Teraz Hołownia, być może po mocnych wypowiedziach Tuska na swój temat, opublikował wpis, w którym postanowił wytłumaczyć się ze swoich słów.
– Widzę, że jest potrzeba, więc wyjaśniam, że sformułowania „zamach stanu” użyłem we wczorajszym „Gościu Wydarzeń”, podobnie jak wielokrotnie wcześniej, nie w znaczeniu prawnym – co zresztą w rozmowie zostało wyraźnie podkreślone – lecz jako polityczną diagnozę, opis sytuacji, w której dochodzi do poważnej destabilizacji państwa i podważenia zasad demokracji – napisał Hołownia w mediach społecznościowych.

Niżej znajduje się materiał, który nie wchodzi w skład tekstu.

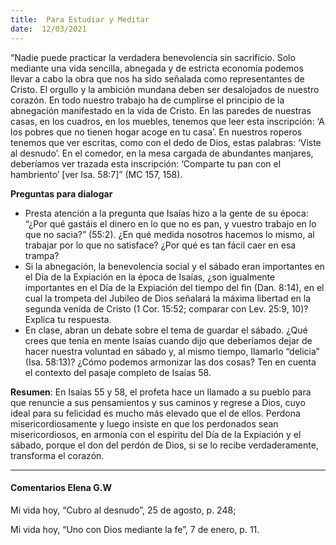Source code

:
 ```yaml
---
title:  Para Estudiar y Meditar
date:  12/03/2021
---
```


“Nadie puede practicar la verdadera benevolencia sin sacrificio. Solo mediante una vida sencilla, abnegada y de estricta economía podemos llevar a cabo la obra que nos ha sido señalada como representantes de Cristo. El orgullo y la ambición mundana deben ser desalojados de nuestro corazón. En todo nuestro trabajo ha de cumplirse el principio de la abnegación manifestado en la vida de Cristo. En las paredes de nuestras casas, en los cuadros, en los muebles, tenemos que leer esta inscripción: ‘A los pobres que no tienen hogar acoge en tu casa’. En nuestros roperos tenemos que ver escritas, como con el dedo de Dios, estas palabras: ‘Viste al desnudo’. En el comedor, en la mesa cargada de abundantes manjares, deberíamos ver trazada esta inscripción: ‘Comparte tu pan con el hambriento’ [ver Isa. 58:7]” (MC 157, 158).

**Preguntas para dialogar**

- Presta atención a la pregunta que Isaías hizo a la gente de su época: “¿Por qué gastáis el dinero en lo que no es pan, y vuestro trabajo en lo que no sacia?” (55:2). ¿En qué medida nosotros hacemos lo mismo, al trabajar por lo que no satisface? ¿Por qué es tan fácil caer en esa trampa?
- Si la abnegación, la benevolencia social y el sábado eran importantes en el Día de la Expiación en la época de Isaías, ¿son igualmente importantes en el Día de la Expiación del tiempo del fin (Dan. 8:14), en el cual la trompeta del Jubileo de Dios señalará la máxima libertad en la segunda venida de Cristo (1 Cor. 15:52; comparar con Lev. 25:9, 10)? Explica tu respuesta.
- En clase, abran un debate sobre el tema de guardar el sábado. ¿Qué crees que tenía en mente Isaías cuando dijo que deberíamos dejar de hacer nuestra voluntad en sábado y, al mismo tiempo, llamarlo “delicia” (Isa. 58:13)? ¿Cómo podemos armonizar las dos cosas? Ten en cuenta el contexto del pasaje completo de Isaías 58.

**Resumen**:  En Isaías 55 y 58, el profeta hace un llamado a su pueblo para que renuncie a sus pensamientos y sus caminos y regrese a Dios, cuyo ideal para su felicidad es mucho más elevado que el de ellos. Perdona misericordiosamente y luego insiste en que los perdonados sean misericordiosos, en armonía con el espíritu del Día de la Expiación y el sábado, porque el don del perdón de Dios, si se lo recibe verdaderamente, transforma el corazón.

---

#### Comentarios Elena G.W

Mi vida hoy, “Cubro al desnudo”, 25 de agosto, p. 248;

Mi vida hoy, “Uno con Dios mediante la fe”, 7 de enero, p. 11.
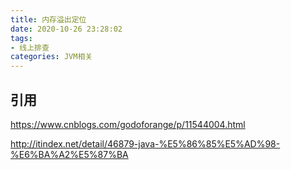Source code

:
 ```yaml
---
title: 内存溢出定位
date: 2020-10-26 23:28:02
tags: 
- 线上排查
categories: JVM相关
---
```


## 引用

https://www.cnblogs.com/godoforange/p/11544004.html

http://itindex.net/detail/46879-java-%E5%86%85%E5%AD%98-%E6%BA%A2%E5%87%BA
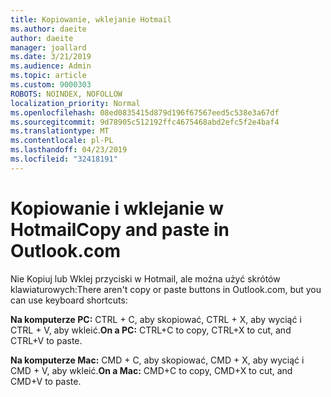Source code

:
 ```yaml
---
title: Kopiowanie, wklejanie Hotmail
ms.author: daeite
author: daeite
manager: joallard
ms.date: 3/21/2019
ms.audience: Admin
ms.topic: article
ms.custom: 9000303
ROBOTS: NOINDEX, NOFOLLOW
localization_priority: Normal
ms.openlocfilehash: 08ed0835415d879d196f67567eed5c538e3a67df
ms.sourcegitcommit: 9d78905c512192ffc4675468abd2efc5f2e4baf4
ms.translationtype: MT
ms.contentlocale: pl-PL
ms.lasthandoff: 04/23/2019
ms.locfileid: "32418191"
---
```

# <a name="copy-and-paste-in-outlookcom"></a><span data-ttu-id="a04cb-102">Kopiowanie i wklejanie w Hotmail</span><span class="sxs-lookup"><span data-stu-id="a04cb-102">Copy and paste in Outlook.com</span></span>

<span data-ttu-id="a04cb-103">Nie Kopiuj lub Wklej przyciski w Hotmail, ale można użyć skrótów klawiaturowych:</span><span class="sxs-lookup"><span data-stu-id="a04cb-103">There aren't copy or paste buttons in Outlook.com, but you can use keyboard shortcuts:</span></span>

<span data-ttu-id="a04cb-104">**Na komputerze PC:** CTRL + C, aby skopiować, CTRL + X, aby wyciąć i CTRL + V, aby wkleić.</span><span class="sxs-lookup"><span data-stu-id="a04cb-104">**On a PC:** CTRL+C to copy, CTRL+X to cut, and CTRL+V to paste.</span></span>

<span data-ttu-id="a04cb-105">**Na komputerze Mac:** CMD + C, aby skopiować, CMD + X, aby wyciąć i CMD + V, aby wkleić.</span><span class="sxs-lookup"><span data-stu-id="a04cb-105">**On a Mac:** CMD+C to copy, CMD+X to cut, and CMD+V to paste.</span></span>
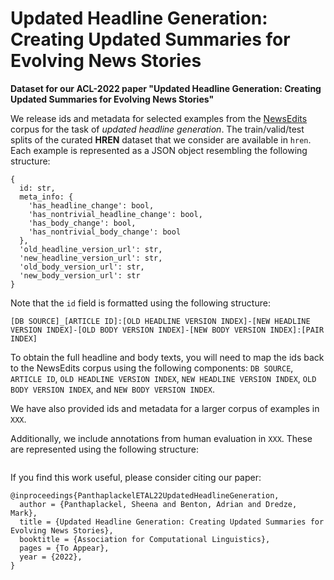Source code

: # Updated Headline Generation: Creating Updated Summaries for Evolving News Stories

**Dataset for our ACL-2022 paper "Updated Headline Generation: Creating Updated Summaries for Evolving News Stories"**

We release ids and metadata for selected examples from the [NewsEdits](https://arxiv.org/abs/2104.09647) corpus for the task of *updated headline generation*. The train/valid/test splits of the curated **HREN** dataset that we consider are available in `hren`. Each example is represented as a JSON object resembling the following structure:

```
{
  id: str,
  meta_info: {
    'has_headline_change': bool,
    'has_nontrivial_headline_change': bool,
    'has_body_change': bool,
    'has_nontrivial_body_change': bool
  },
  'old_headline_version_url': str,
  'new_headline_version_url': str,
  'old_body_version_url': str,
  'new_body_version_url': str
}
```

Note that the `id` field is formatted using the following structure:

```
[DB SOURCE]_[ARTICLE ID]:[OLD HEADLINE VERSION INDEX]-[NEW HEADLINE VERSION INDEX]-[OLD BODY VERSION INDEX]-[NEW BODY VERSION INDEX]:[PAIR INDEX]
```

To obtain the full headline and body texts, you will need to map the ids back to the NewsEdits corpus using the following components: `DB SOURCE`, `ARTICLE ID`, `OLD HEADLINE VERSION INDEX`, `NEW HEADLINE VERSION INDEX`, `OLD BODY VERSION INDEX`, and `NEW BODY VERSION INDEX`.

We have also provided ids and metadata for a larger corpus of examples in `XXX`.

Additionally, we include annotations from human evaluation in `XXX`. These are represented using the following structure:

```

```


If you find this work useful, please consider citing our paper:

```
@inproceedings{PanthaplackelETAL22UpdatedHeadlineGeneration,
  author = {Panthaplackel, Sheena and Benton, Adrian and Dredze, Mark},
  title = {Updated Headline Generation: Creating Updated Summaries for Evolving News Stories},
  booktitle = {Association for Computational Linguistics},
  pages = {To Appear},
  year = {2022},
}
```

Hołownia wskazał, że od momentu ogłoszenia wyników drugiej tury wyborów prezydenckich pojawiały się głosy, które miały nakłaniać go do działań podważających demokratyczny proces. Jak twierdzi, w przestrzeni publicznej nie brakowało sugestii, by utrudnić zwołanie Zgromadzenia Narodowego lub wręcz przejąć kompetencje głowy państwa. Pojawiły się też wezwania do nieuznania wyniku wyborów bądź nawet zorganizowania nowych.
Polityk zaznaczył jednak, że jego odpowiedź była zawsze jednoznaczna i zgodna z konstytucją. Podkreślił, że wybory prezydenckie, mimo kontrowersji, mają domniemanie ważności, a ewentualne nieprawidłowości powinny zostać wyjaśnione przez prokuraturę. Marszałek Sejmu dodał również, że nie widzi żadnych podstaw do opóźniania zaprzysiężenia prezydenta-elekta, a stabilność władzy i szacunek dla werdyktu wyborców muszą pozostać nadrzędnymi wartościami.